Task instructions: Count the lines of the records below that hold the word "with", and give only the number.

The data:
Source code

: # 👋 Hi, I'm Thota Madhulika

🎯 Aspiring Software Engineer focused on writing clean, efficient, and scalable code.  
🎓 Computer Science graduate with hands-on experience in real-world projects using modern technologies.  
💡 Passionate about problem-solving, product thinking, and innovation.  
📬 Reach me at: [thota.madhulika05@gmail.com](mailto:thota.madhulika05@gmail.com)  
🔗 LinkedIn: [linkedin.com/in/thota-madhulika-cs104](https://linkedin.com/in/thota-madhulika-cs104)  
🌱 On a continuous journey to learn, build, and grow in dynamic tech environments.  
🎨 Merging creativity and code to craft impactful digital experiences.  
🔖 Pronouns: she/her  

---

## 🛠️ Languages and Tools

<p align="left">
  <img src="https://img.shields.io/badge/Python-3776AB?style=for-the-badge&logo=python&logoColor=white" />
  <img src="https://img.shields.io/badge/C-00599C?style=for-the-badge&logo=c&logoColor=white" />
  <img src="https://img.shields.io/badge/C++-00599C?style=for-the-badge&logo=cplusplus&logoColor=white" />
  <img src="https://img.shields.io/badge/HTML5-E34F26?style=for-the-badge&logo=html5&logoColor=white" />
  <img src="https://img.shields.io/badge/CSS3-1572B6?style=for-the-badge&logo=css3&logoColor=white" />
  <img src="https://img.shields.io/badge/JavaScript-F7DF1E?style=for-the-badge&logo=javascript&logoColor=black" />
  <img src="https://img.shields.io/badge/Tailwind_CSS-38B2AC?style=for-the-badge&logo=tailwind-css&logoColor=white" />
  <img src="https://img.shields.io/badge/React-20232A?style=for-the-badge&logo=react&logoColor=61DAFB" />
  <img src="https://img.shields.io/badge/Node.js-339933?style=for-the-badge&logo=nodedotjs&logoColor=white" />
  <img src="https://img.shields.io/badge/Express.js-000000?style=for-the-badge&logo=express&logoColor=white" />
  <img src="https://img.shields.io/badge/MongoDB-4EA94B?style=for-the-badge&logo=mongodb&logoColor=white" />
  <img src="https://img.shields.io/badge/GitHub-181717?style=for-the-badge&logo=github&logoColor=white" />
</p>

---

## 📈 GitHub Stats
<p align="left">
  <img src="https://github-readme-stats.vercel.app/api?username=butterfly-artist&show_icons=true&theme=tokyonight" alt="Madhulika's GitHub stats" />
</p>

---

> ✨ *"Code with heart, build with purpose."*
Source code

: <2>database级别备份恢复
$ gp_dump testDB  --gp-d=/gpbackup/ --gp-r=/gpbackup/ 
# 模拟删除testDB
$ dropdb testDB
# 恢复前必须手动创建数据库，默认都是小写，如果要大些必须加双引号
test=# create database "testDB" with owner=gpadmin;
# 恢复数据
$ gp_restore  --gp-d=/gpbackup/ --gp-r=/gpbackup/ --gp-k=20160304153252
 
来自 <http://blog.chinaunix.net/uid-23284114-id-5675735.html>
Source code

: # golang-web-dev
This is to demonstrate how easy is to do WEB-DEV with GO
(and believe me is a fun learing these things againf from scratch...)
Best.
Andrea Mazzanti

Answer: 4